Labor turns on Dutton
While, shamefully, Labor maintains its support for offshore detention and refused to support The Greens’ call for a Royal Commission, the public outcry has pushed Labor into calling a Senate Inquiry into the Nauru files.
Although Labor re-started the Pacific Solution in 2012, and has gone along with the Coalition’s anti-refugee policies since then, Labor leader Bill Shorten has now turned on Dutton, saying Australia could not “turn a blind eye to what’s happening”. “What we see in Nauru requires the attention of the Parliament,” he says.
This does not go far enough, but it does mean that the revelations about Nauru will be a feature of politics for much of the next parliamentary session. Former Nauru workers are lining up to blow the whistle on the abuse they have witnessed.
Some Labor MPs have gone further. When questioned in the aftermath of the publication of the Nauru files, new federal Labor member for Herbert, Cathy O’Toole, said she was “open to onshore resettlement”.
Labor has also called for the government to find third countries for resettlement, and claims that its Pacific Solution was never about “indefinite detention.” Shorten now says that Labor would be open to resettling refugees in New Zealand—another small step that will increase the pressure on Turnbull and Dutton.
But the “third country” option can’t be allowed to take attention from Australia’s obligation to provide protection for the people who are in limbo on Manus and Nauru. The international community rightly regards the refugees on Nauru to be Australia’s responsibility. No other country is going to accept Nauru refugees.
Ultimately, Liberal and Labor will have to face up to the fact that closing Nauru means bringing the asylum seekers and refugees to Australia.
At the same time as the Nauru files broke into the mainstream, four supposed “elder statesmen”, Frank Brennan, Robert Manne, John Menadue and Tim Costello, have rushed into print to offer the government a compromise.

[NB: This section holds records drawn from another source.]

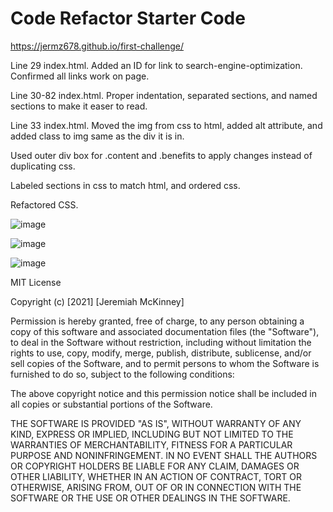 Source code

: # Code Refactor Starter Code
<https://jermz678.github.io/first-challenge/>

Line 29 index.html.   Added an ID for link to search-engine-optimization.  Confirmed all links work on page. 

Line 30-82 index.html.  Proper indentation, separated sections, and named sections to make it easer to read.

Line 33 index.html.  Moved the img from css to html, added alt attribute, and added class to img same as the div it is in.

Used outer div box for .content and .benefits to apply changes instead of duplicating css.

Labeled sections in css to match html, and ordered css.  

Refactored CSS. 


![image](https://user-images.githubusercontent.com/78326815/109404964-fcb45580-7930-11eb-895c-6757a88c7a14.png)

![image](https://user-images.githubusercontent.com/78326815/109404980-39804c80-7931-11eb-88c2-65e8a04be7e4.png)

![image](https://user-images.githubusercontent.com/78326815/109405043-d216cc80-7931-11eb-8bf3-a4c15f804b87.png)





MIT License

Copyright (c) [2021] [Jeremiah McKinney]

Permission is hereby granted, free of charge, to any person obtaining a copy
of this software and associated documentation files (the "Software"), to deal
in the Software without restriction, including without limitation the rights
to use, copy, modify, merge, publish, distribute, sublicense, and/or sell
copies of the Software, and to permit persons to whom the Software is
furnished to do so, subject to the following conditions:

The above copyright notice and this permission notice shall be included in all
copies or substantial portions of the Software.

THE SOFTWARE IS PROVIDED "AS IS", WITHOUT WARRANTY OF ANY KIND, EXPRESS OR
IMPLIED, INCLUDING BUT NOT LIMITED TO THE WARRANTIES OF MERCHANTABILITY,
FITNESS FOR A PARTICULAR PURPOSE AND NONINFRINGEMENT. IN NO EVENT SHALL THE
AUTHORS OR COPYRIGHT HOLDERS BE LIABLE FOR ANY CLAIM, DAMAGES OR OTHER
LIABILITY, WHETHER IN AN ACTION OF CONTRACT, TORT OR OTHERWISE, ARISING FROM,
OUT OF OR IN CONNECTION WITH THE SOFTWARE OR THE USE OR OTHER DEALINGS IN THE
SOFTWARE.

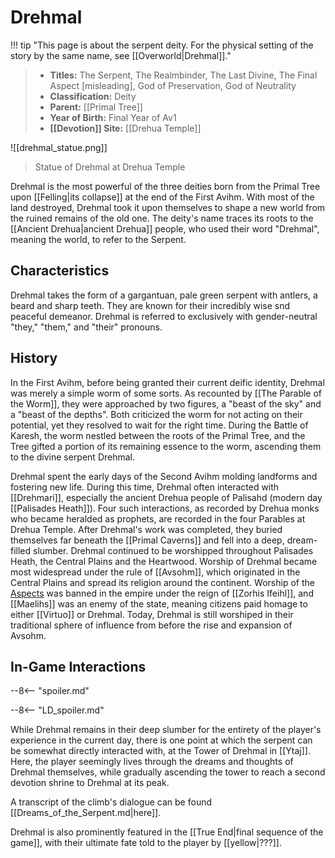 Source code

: # Drehmal

!!! tip "This page is about the serpent deity. For the physical setting of the story by the same name, see [[Overworld|Drehmal]]."

> - **Titles:** The Serpent, The Realmbinder, The Last Divine, The Final Aspect [misleading], God of Preservation, God of Neutrality
> - **Classification:** Deity
> - **Parent:** [[Primal Tree]]
> - **Year of Birth:** Final Year of Av1
> - **[[Devotion]] Site:** [[Drehua Temple]]

![[drehmal_statue.png]]
> Statue of Drehmal at Drehua Temple

Drehmal is the most powerful of the three deities born from the Primal Tree upon [[Felling|its collapse]] at the end of the First Avihm. With most of the land destroyed, Drehmal took it upon themselves to shape a new world from the ruined remains of the old one. The deity's name traces its roots to the [[Ancient Drehua|ancient Drehua]] people, who used their word "Drehmal", meaning the world, to refer to the Serpent.

## Characteristics

Drehmal takes the form of a gargantuan, pale green serpent with antlers, a beard and sharp teeth. They are known for their incredibly wise snd peaceful demeanor. Drehmal is referred to exclusively with gender-neutral "they," "them," and "their" pronouns.

## History 

In the First Avihm, before being granted their current deific identity, Drehmal was merely a simple worm of some sorts. As recounted by [[The Parable of the Worm]], they were approached by two figures, a "beast of the sky" and a "beast of the depths". Both criticized the worm for not acting on their potential, yet they resolved to wait for the right time.
During the Battle of Karesh, the worm nestled between the roots of the Primal Tree, and the Tree gifted a portion of its remaining essence to the worm, ascending them to the divine serpent Drehmal.

Drehmal spent the early days of the Second Avihm molding landforms and fostering new life. During this time, Drehmal often interacted with [[Drehmari]], especially the ancient Drehua people of Palisahd (modern day [[Palisades Heath]]). Four such interactions, as recorded by Drehua monks who became heralded as prophets, are recorded in the four Parables at Drehua Temple. After Drehmal's work was completed, they buried themselves far beneath the [[Primal Caverns]] and fell into a deep, dream-filled slumber. Drehmal continued to be worshipped throughout Palisades Heath, the Central Plains and the Heartwood. Worship of Drehmal became most widespread under the rule of [[Avsohm]], which originated in the Central Plains and spread its religion around the continent. Worship of the [Aspects](/Lore/Higher_Beings/Aspects/) was banned in the empire under the reign of [[Zorhis Ifeihl]], and [[Maelihs]] was an enemy of the state, meaning citizens paid homage to either [[Virtuo]] or Drehmal. Today, Drehmal is still worshiped in their traditional sphere of influence from before the rise and expansion of Avsohm.

## In-Game Interactions

--8<-- "spoiler.md"

--8<-- "LD_spoiler.md"

While Drehmal remains in their deep slumber for the entirety of the player's experience in the current day, there is one point at which the serpent can be somewhat directly interacted with, at the Tower of Drehmal in [[Ytaj]]. Here, the player seemingly lives through the dreams and thoughts of Drehmal themselves, while gradually ascending the tower to reach a second devotion shrine to Drehmal at its peak. 

A transcript of the climb's dialogue can be found [[Dreams_of_the_Serpent.md|here]].

Drehmal is also prominently featured in the [[True End|final sequence of the game]], with their ultimate fate told to the player by [[yellow|???]].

But their conservative piece argues that the refugee movement should accept “political reality”, tone down its arguments, and accept tow-backs of refugee boats to give the government an opportunity to find third countries.
This is no time for the refugee movement to back down. The proposal from Brennan and Manne would emphasise the naval blockade between Indonesia and Australia and would leave “Fortress Australia” intact. Any future boat arrivals would still be liable to be sent offshore.

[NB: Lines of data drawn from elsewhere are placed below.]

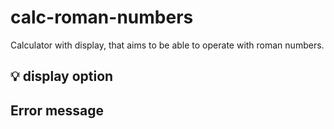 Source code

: # calc-roman-numbers

Calculator with display, that aims to be able to operate with roman numbers.

## 💡 display option
##  Error message
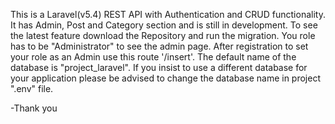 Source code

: This is a Laravel(v5.4) REST API with Authentication and CRUD functionality. It has Admin, Post and Category section and is still in development. To see the latest feature download the Repository and run the migration.
You role has to be "Administrator" to see the admin page. After registration to set your role as an Admin use this route '/insert'.
The default name of the database is "project_laravel". If you insist to use a different database for your application please be advised to change the database name in project ".env" file. 


-Thank you

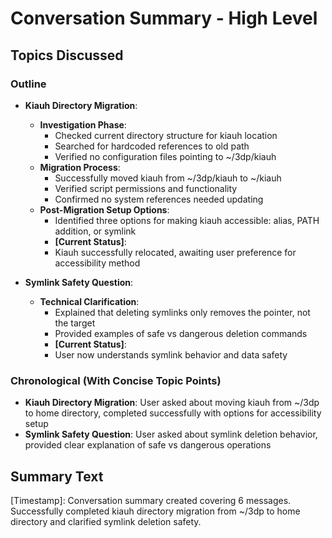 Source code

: # Conversation Summary - High Level

## Topics Discussed

### Outline

- **Kiauh Directory Migration**:
  - **Investigation Phase**:
    - Checked current directory structure for kiauh location
    - Searched for hardcoded references to old path
    - Verified no configuration files pointing to ~/3dp/kiauh
  - **Migration Process**:
    - Successfully moved kiauh from ~/3dp/kiauh to ~/kiauh
    - Verified script permissions and functionality
    - Confirmed no system references needed updating
  - **Post-Migration Setup Options**:
    - Identified three options for making kiauh accessible: alias, PATH addition, or symlink
    - **[Current Status]**: 
    - Kiauh successfully relocated, awaiting user preference for accessibility method

- **Symlink Safety Question**:
  - **Technical Clarification**:
    - Explained that deleting symlinks only removes the pointer, not the target
    - Provided examples of safe vs dangerous deletion commands
    - **[Current Status]**:
    - User now understands symlink behavior and data safety

### Chronological (With Concise Topic Points)

- **Kiauh Directory Migration**: User asked about moving kiauh from ~/3dp to home directory, completed successfully with options for accessibility setup
- **Symlink Safety Question**: User asked about symlink deletion behavior, provided clear explanation of safe vs dangerous operations

## Summary Text

[Timestamp]: Conversation summary created covering 6 messages. Successfully completed kiauh directory migration from ~/3dp to home directory and clarified symlink deletion safety.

The government is on the back foot. We need to press the advantage over offshore processing, turnbacks, mandatory detention and permanent visas.
While the PNG Supreme Court case is dragging on, and there is a question mark over where exactly the Manus asylum seekers will finally be sent, Dutton has had to admit that Manus will be closed. The refugee campaign must maintain the offensive—rallies on the 27 August will coincide with 161 days of protest on Nauru. We need to unequivocally demand an immediate end to offshore processing, and to bring all the asylum seekers and refugees to Australia.